**EXTRACTED INFORMATION:**
>>>>

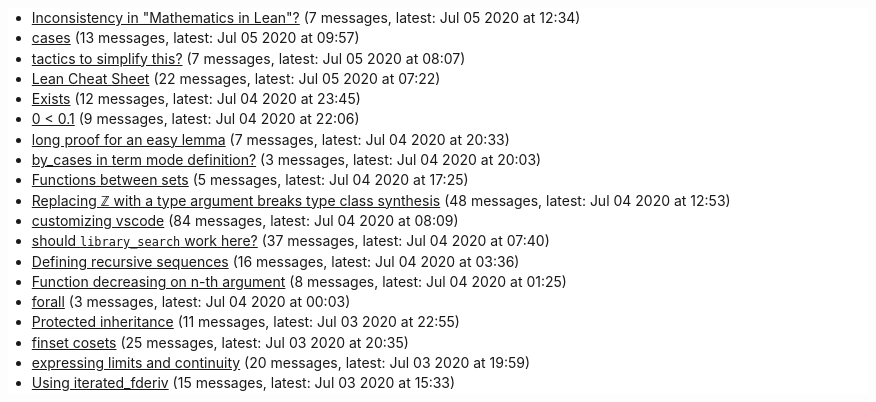 * [Inconsistency in "Mathematics in Lean"?](topic/Inconsistency.20in.20.22Mathematics.20in.20Lean.22.3F.html) (7 messages, latest: Jul 05 2020 at 12:34)
* [cases](topic/cases.html) (13 messages, latest: Jul 05 2020 at 09:57)
* [tactics to simplify this?](topic/tactics.20to.20simplify.20this.3F.html) (7 messages, latest: Jul 05 2020 at 08:07)
* [Lean Cheat Sheet](topic/Lean.20Cheat.20Sheet.html) (22 messages, latest: Jul 05 2020 at 07:22)
* [Exists](topic/Exists.html) (12 messages, latest: Jul 04 2020 at 23:45)
* [0 < 0.1](topic/0.20.3C.200.2E1.html) (9 messages, latest: Jul 04 2020 at 22:06)
* [long proof for an easy lemma](topic/long.20proof.20for.20an.20easy.20lemma.html) (7 messages, latest: Jul 04 2020 at 20:33)
* [by_cases in term mode definition?](topic/by_cases.20in.20term.20mode.20definition.3F.html) (3 messages, latest: Jul 04 2020 at 20:03)
* [Functions between sets](topic/Functions.20between.20sets.html) (5 messages, latest: Jul 04 2020 at 17:25)
* [Replacing ℤ with a type argument breaks type class synthesis](topic/Replacing.20.E2.84.A4.20with.20a.20type.20argument.20breaks.20type.20class.20synthesis.html) (48 messages, latest: Jul 04 2020 at 12:53)
* [customizing vscode](topic/customizing.20vscode.html) (84 messages, latest: Jul 04 2020 at 08:09)
* [should `library_search` work here?](topic/should.20.60library_search.60.20work.20here.3F.html) (37 messages, latest: Jul 04 2020 at 07:40)
* [Defining recursive sequences](topic/Defining.20recursive.20sequences.html) (16 messages, latest: Jul 04 2020 at 03:36)
* [Function decreasing on n-th argument](topic/Function.20decreasing.20on.20n-th.20argument.html) (8 messages, latest: Jul 04 2020 at 01:25)
* [forall](topic/forall.html) (3 messages, latest: Jul 04 2020 at 00:03)
* [Protected inheritance](topic/Protected.20inheritance.html) (11 messages, latest: Jul 03 2020 at 22:55)
* [finset cosets](topic/finset.20cosets.html) (25 messages, latest: Jul 03 2020 at 20:35)
* [expressing limits and continuity](topic/expressing.20limits.20and.20continuity.html) (20 messages, latest: Jul 03 2020 at 19:59)
* [Using iterated_fderiv](topic/Using.20iterated_fderiv.html) (15 messages, latest: Jul 03 2020 at 15:33)
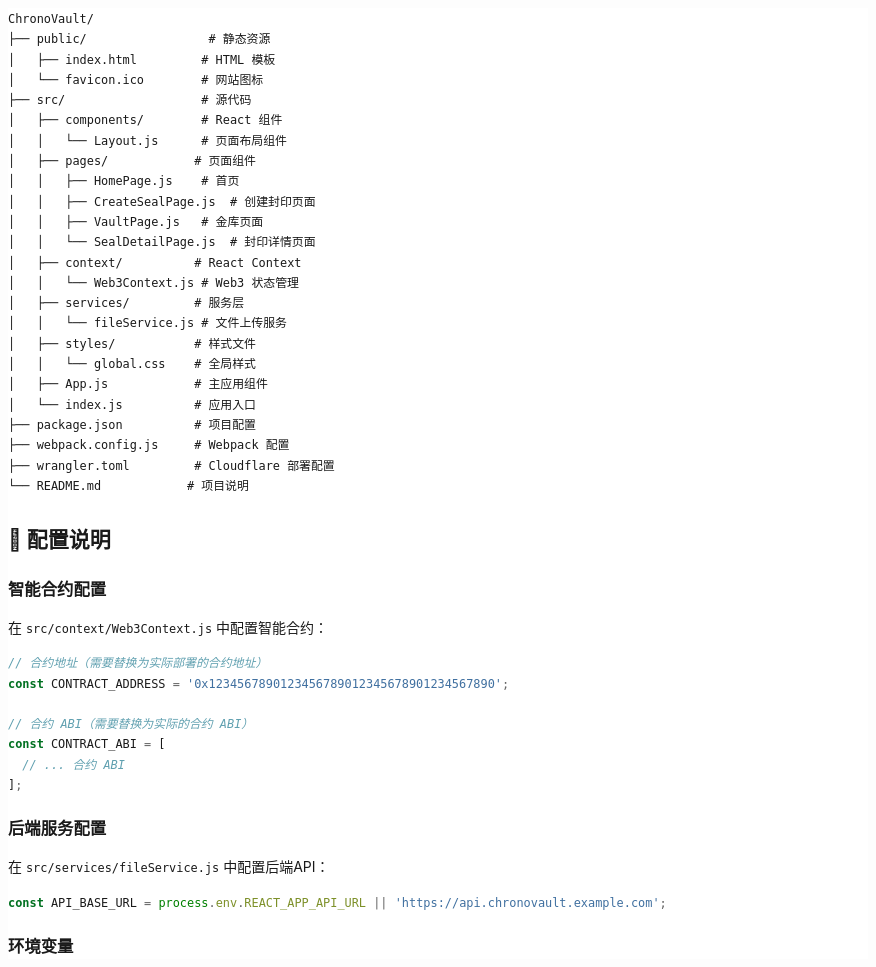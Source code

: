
 ```
ChronoVault/
├── public/                 # 静态资源
│   ├── index.html         # HTML 模板
│   └── favicon.ico        # 网站图标
├── src/                   # 源代码
│   ├── components/        # React 组件
│   │   └── Layout.js      # 页面布局组件
│   ├── pages/            # 页面组件
│   │   ├── HomePage.js    # 首页
│   │   ├── CreateSealPage.js  # 创建封印页面
│   │   ├── VaultPage.js   # 金库页面
│   │   └── SealDetailPage.js  # 封印详情页面
│   ├── context/          # React Context
│   │   └── Web3Context.js # Web3 状态管理
│   ├── services/         # 服务层
│   │   └── fileService.js # 文件上传服务
│   ├── styles/           # 样式文件
│   │   └── global.css    # 全局样式
│   ├── App.js            # 主应用组件
│   └── index.js          # 应用入口
├── package.json          # 项目配置
├── webpack.config.js     # Webpack 配置
├── wrangler.toml         # Cloudflare 部署配置
└── README.md            # 项目说明
```

## 🔧 配置说明

### 智能合约配置

在 `src/context/Web3Context.js` 中配置智能合约：

```javascript
// 合约地址（需要替换为实际部署的合约地址）
const CONTRACT_ADDRESS = '0x1234567890123456789012345678901234567890';

// 合约 ABI（需要替换为实际的合约 ABI）
const CONTRACT_ABI = [
  // ... 合约 ABI
];
```

### 后端服务配置

在 `src/services/fileService.js` 中配置后端API：

```javascript
const API_BASE_URL = process.env.REACT_APP_API_URL || 'https://api.chronovault.example.com';
```

### 环境变量
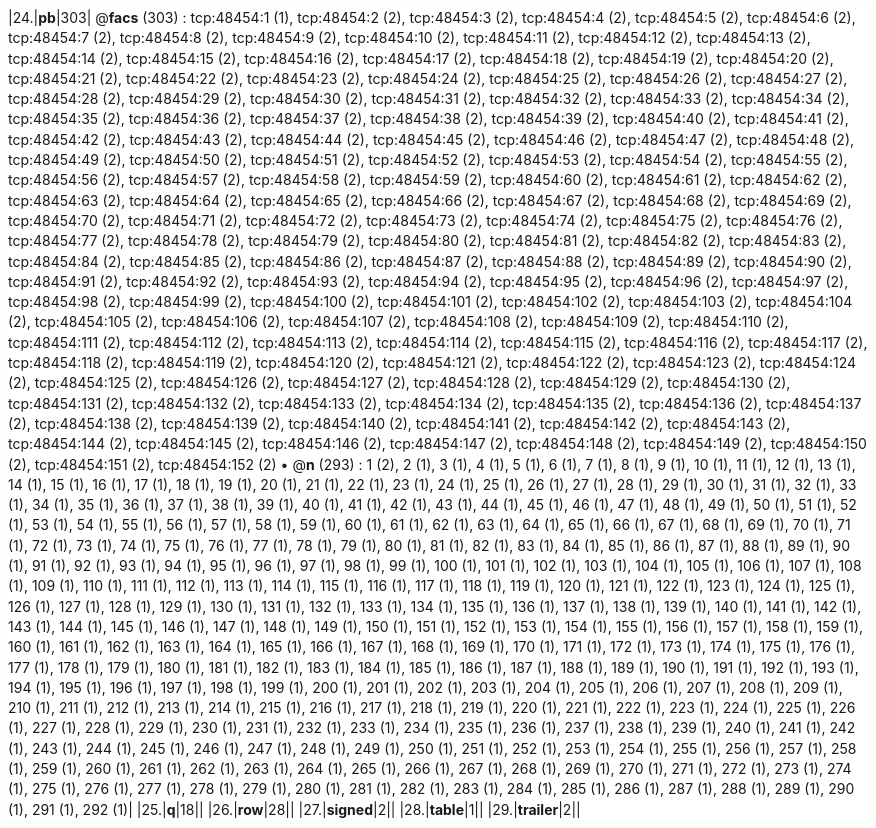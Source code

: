 |24.|__pb__|303| @__facs__ (303) : tcp:48454:1 (1), tcp:48454:2 (2), tcp:48454:3 (2), tcp:48454:4 (2), tcp:48454:5 (2), tcp:48454:6 (2), tcp:48454:7 (2), tcp:48454:8 (2), tcp:48454:9 (2), tcp:48454:10 (2), tcp:48454:11 (2), tcp:48454:12 (2), tcp:48454:13 (2), tcp:48454:14 (2), tcp:48454:15 (2), tcp:48454:16 (2), tcp:48454:17 (2), tcp:48454:18 (2), tcp:48454:19 (2), tcp:48454:20 (2), tcp:48454:21 (2), tcp:48454:22 (2), tcp:48454:23 (2), tcp:48454:24 (2), tcp:48454:25 (2), tcp:48454:26 (2), tcp:48454:27 (2), tcp:48454:28 (2), tcp:48454:29 (2), tcp:48454:30 (2), tcp:48454:31 (2), tcp:48454:32 (2), tcp:48454:33 (2), tcp:48454:34 (2), tcp:48454:35 (2), tcp:48454:36 (2), tcp:48454:37 (2), tcp:48454:38 (2), tcp:48454:39 (2), tcp:48454:40 (2), tcp:48454:41 (2), tcp:48454:42 (2), tcp:48454:43 (2), tcp:48454:44 (2), tcp:48454:45 (2), tcp:48454:46 (2), tcp:48454:47 (2), tcp:48454:48 (2), tcp:48454:49 (2), tcp:48454:50 (2), tcp:48454:51 (2), tcp:48454:52 (2), tcp:48454:53 (2), tcp:48454:54 (2), tcp:48454:55 (2), tcp:48454:56 (2), tcp:48454:57 (2), tcp:48454:58 (2), tcp:48454:59 (2), tcp:48454:60 (2), tcp:48454:61 (2), tcp:48454:62 (2), tcp:48454:63 (2), tcp:48454:64 (2), tcp:48454:65 (2), tcp:48454:66 (2), tcp:48454:67 (2), tcp:48454:68 (2), tcp:48454:69 (2), tcp:48454:70 (2), tcp:48454:71 (2), tcp:48454:72 (2), tcp:48454:73 (2), tcp:48454:74 (2), tcp:48454:75 (2), tcp:48454:76 (2), tcp:48454:77 (2), tcp:48454:78 (2), tcp:48454:79 (2), tcp:48454:80 (2), tcp:48454:81 (2), tcp:48454:82 (2), tcp:48454:83 (2), tcp:48454:84 (2), tcp:48454:85 (2), tcp:48454:86 (2), tcp:48454:87 (2), tcp:48454:88 (2), tcp:48454:89 (2), tcp:48454:90 (2), tcp:48454:91 (2), tcp:48454:92 (2), tcp:48454:93 (2), tcp:48454:94 (2), tcp:48454:95 (2), tcp:48454:96 (2), tcp:48454:97 (2), tcp:48454:98 (2), tcp:48454:99 (2), tcp:48454:100 (2), tcp:48454:101 (2), tcp:48454:102 (2), tcp:48454:103 (2), tcp:48454:104 (2), tcp:48454:105 (2), tcp:48454:106 (2), tcp:48454:107 (2), tcp:48454:108 (2), tcp:48454:109 (2), tcp:48454:110 (2), tcp:48454:111 (2), tcp:48454:112 (2), tcp:48454:113 (2), tcp:48454:114 (2), tcp:48454:115 (2), tcp:48454:116 (2), tcp:48454:117 (2), tcp:48454:118 (2), tcp:48454:119 (2), tcp:48454:120 (2), tcp:48454:121 (2), tcp:48454:122 (2), tcp:48454:123 (2), tcp:48454:124 (2), tcp:48454:125 (2), tcp:48454:126 (2), tcp:48454:127 (2), tcp:48454:128 (2), tcp:48454:129 (2), tcp:48454:130 (2), tcp:48454:131 (2), tcp:48454:132 (2), tcp:48454:133 (2), tcp:48454:134 (2), tcp:48454:135 (2), tcp:48454:136 (2), tcp:48454:137 (2), tcp:48454:138 (2), tcp:48454:139 (2), tcp:48454:140 (2), tcp:48454:141 (2), tcp:48454:142 (2), tcp:48454:143 (2), tcp:48454:144 (2), tcp:48454:145 (2), tcp:48454:146 (2), tcp:48454:147 (2), tcp:48454:148 (2), tcp:48454:149 (2), tcp:48454:150 (2), tcp:48454:151 (2), tcp:48454:152 (2)  •  @__n__ (293) : 1 (2), 2 (1), 3 (1), 4 (1), 5 (1), 6 (1), 7 (1), 8 (1), 9 (1), 10 (1), 11 (1), 12 (1), 13 (1), 14 (1), 15 (1), 16 (1), 17 (1), 18 (1), 19 (1), 20 (1), 21 (1), 22 (1), 23 (1), 24 (1), 25 (1), 26 (1), 27 (1), 28 (1), 29 (1), 30 (1), 31 (1), 32 (1), 33 (1), 34 (1), 35 (1), 36 (1), 37 (1), 38 (1), 39 (1), 40 (1), 41 (1), 42 (1), 43 (1), 44 (1), 45 (1), 46 (1), 47 (1), 48 (1), 49 (1), 50 (1), 51 (1), 52 (1), 53 (1), 54 (1), 55 (1), 56 (1), 57 (1), 58 (1), 59 (1), 60 (1), 61 (1), 62 (1), 63 (1), 64 (1), 65 (1), 66 (1), 67 (1), 68 (1), 69 (1), 70 (1), 71 (1), 72 (1), 73 (1), 74 (1), 75 (1), 76 (1), 77 (1), 78 (1), 79 (1), 80 (1), 81 (1), 82 (1), 83 (1), 84 (1), 85 (1), 86 (1), 87 (1), 88 (1), 89 (1), 90 (1), 91 (1), 92 (1), 93 (1), 94 (1), 95 (1), 96 (1), 97 (1), 98 (1), 99 (1), 100 (1), 101 (1), 102 (1), 103 (1), 104 (1), 105 (1), 106 (1), 107 (1), 108 (1), 109 (1), 110 (1), 111 (1), 112 (1), 113 (1), 114 (1), 115 (1), 116 (1), 117 (1), 118 (1), 119 (1), 120 (1), 121 (1), 122 (1), 123 (1), 124 (1), 125 (1), 126 (1), 127 (1), 128 (1), 129 (1), 130 (1), 131 (1), 132 (1), 133 (1), 134 (1), 135 (1), 136 (1), 137 (1), 138 (1), 139 (1), 140 (1), 141 (1), 142 (1), 143 (1), 144 (1), 145 (1), 146 (1), 147 (1), 148 (1), 149 (1), 150 (1), 151 (1), 152 (1), 153 (1), 154 (1), 155 (1), 156 (1), 157 (1), 158 (1), 159 (1), 160 (1), 161 (1), 162 (1), 163 (1), 164 (1), 165 (1), 166 (1), 167 (1), 168 (1), 169 (1), 170 (1), 171 (1), 172 (1), 173 (1), 174 (1), 175 (1), 176 (1), 177 (1), 178 (1), 179 (1), 180 (1), 181 (1), 182 (1), 183 (1), 184 (1), 185 (1), 186 (1), 187 (1), 188 (1), 189 (1), 190 (1), 191 (1), 192 (1), 193 (1), 194 (1), 195 (1), 196 (1), 197 (1), 198 (1), 199 (1), 200 (1), 201 (1), 202 (1), 203 (1), 204 (1), 205 (1), 206 (1), 207 (1), 208 (1), 209 (1), 210 (1), 211 (1), 212 (1), 213 (1), 214 (1), 215 (1), 216 (1), 217 (1), 218 (1), 219 (1), 220 (1), 221 (1), 222 (1), 223 (1), 224 (1), 225 (1), 226 (1), 227 (1), 228 (1), 229 (1), 230 (1), 231 (1), 232 (1), 233 (1), 234 (1), 235 (1), 236 (1), 237 (1), 238 (1), 239 (1), 240 (1), 241 (1), 242 (1), 243 (1), 244 (1), 245 (1), 246 (1), 247 (1), 248 (1), 249 (1), 250 (1), 251 (1), 252 (1), 253 (1), 254 (1), 255 (1), 256 (1), 257 (1), 258 (1), 259 (1), 260 (1), 261 (1), 262 (1), 263 (1), 264 (1), 265 (1), 266 (1), 267 (1), 268 (1), 269 (1), 270 (1), 271 (1), 272 (1), 273 (1), 274 (1), 275 (1), 276 (1), 277 (1), 278 (1), 279 (1), 280 (1), 281 (1), 282 (1), 283 (1), 284 (1), 285 (1), 286 (1), 287 (1), 288 (1), 289 (1), 290 (1), 291 (1), 292 (1)|
|25.|__q__|18||
|26.|__row__|28||
|27.|__signed__|2||
|28.|__table__|1||
|29.|__trailer__|2||
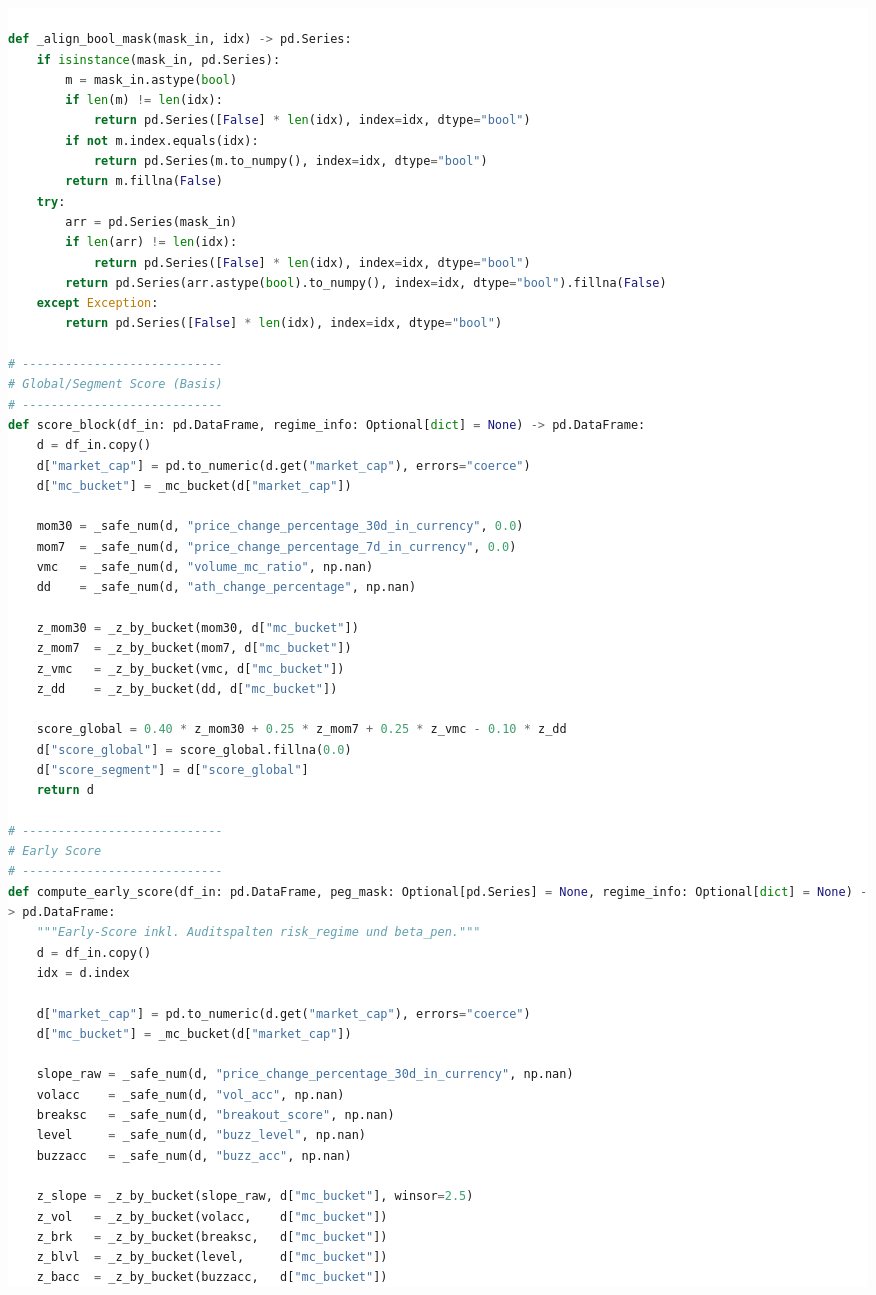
 ```python

def _align_bool_mask(mask_in, idx) -> pd.Series:
    if isinstance(mask_in, pd.Series):
        m = mask_in.astype(bool)
        if len(m) != len(idx):
            return pd.Series([False] * len(idx), index=idx, dtype="bool")
        if not m.index.equals(idx):
            return pd.Series(m.to_numpy(), index=idx, dtype="bool")
        return m.fillna(False)
    try:
        arr = pd.Series(mask_in)
        if len(arr) != len(idx):
            return pd.Series([False] * len(idx), index=idx, dtype="bool")
        return pd.Series(arr.astype(bool).to_numpy(), index=idx, dtype="bool").fillna(False)
    except Exception:
        return pd.Series([False] * len(idx), index=idx, dtype="bool")

# ----------------------------
# Global/Segment Score (Basis)
# ----------------------------
def score_block(df_in: pd.DataFrame, regime_info: Optional[dict] = None) -> pd.DataFrame:
    d = df_in.copy()
    d["market_cap"] = pd.to_numeric(d.get("market_cap"), errors="coerce")
    d["mc_bucket"] = _mc_bucket(d["market_cap"])

    mom30 = _safe_num(d, "price_change_percentage_30d_in_currency", 0.0)
    mom7  = _safe_num(d, "price_change_percentage_7d_in_currency", 0.0)
    vmc   = _safe_num(d, "volume_mc_ratio", np.nan)
    dd    = _safe_num(d, "ath_change_percentage", np.nan)

    z_mom30 = _z_by_bucket(mom30, d["mc_bucket"])
    z_mom7  = _z_by_bucket(mom7, d["mc_bucket"])
    z_vmc   = _z_by_bucket(vmc, d["mc_bucket"])
    z_dd    = _z_by_bucket(dd, d["mc_bucket"])

    score_global = 0.40 * z_mom30 + 0.25 * z_mom7 + 0.25 * z_vmc - 0.10 * z_dd
    d["score_global"] = score_global.fillna(0.0)
    d["score_segment"] = d["score_global"]
    return d

# ----------------------------
# Early Score
# ----------------------------
def compute_early_score(df_in: pd.DataFrame, peg_mask: Optional[pd.Series] = None, regime_info: Optional[dict] = None) -> pd.DataFrame:
    """Early-Score inkl. Auditspalten risk_regime und beta_pen."""
    d = df_in.copy()
    idx = d.index

    d["market_cap"] = pd.to_numeric(d.get("market_cap"), errors="coerce")
    d["mc_bucket"] = _mc_bucket(d["market_cap"])

    slope_raw = _safe_num(d, "price_change_percentage_30d_in_currency", np.nan)
    volacc    = _safe_num(d, "vol_acc", np.nan)
    breaksc   = _safe_num(d, "breakout_score", np.nan)
    level     = _safe_num(d, "buzz_level", np.nan)
    buzzacc   = _safe_num(d, "buzz_acc", np.nan)

    z_slope = _z_by_bucket(slope_raw, d["mc_bucket"], winsor=2.5)
    z_vol   = _z_by_bucket(volacc,    d["mc_bucket"])
    z_brk   = _z_by_bucket(breaksc,   d["mc_bucket"])
    z_blvl  = _z_by_bucket(level,     d["mc_bucket"])
    z_bacc  = _z_by_bucket(buzzacc,   d["mc_bucket"])
```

<<<<

In the answer, repeat exactly the lines from the top of the entries above through the line with "2020 at 23:45)", and leave pictures out of it.

 * [Inconsistency in "Mathematics in Lean"?](topic/Inconsistency.20in.20.22Mathematics.20in.20Lean.22.3F.html) (7 messages, latest: Jul 05 2020 at 12:34)
* [cases](topic/cases.html) (13 messages, latest: Jul 05 2020 at 09:57)
* [tactics to simplify this?](topic/tactics.20to.20simplify.20this.3F.html) (7 messages, latest: Jul 05 2020 at 08:07)
* [Lean Cheat Sheet](topic/Lean.20Cheat.20Sheet.html) (22 messages, latest: Jul 05 2020 at 07:22)
* [Exists](topic/Exists.html) (12 messages, latest: Jul 04 2020 at 23:45)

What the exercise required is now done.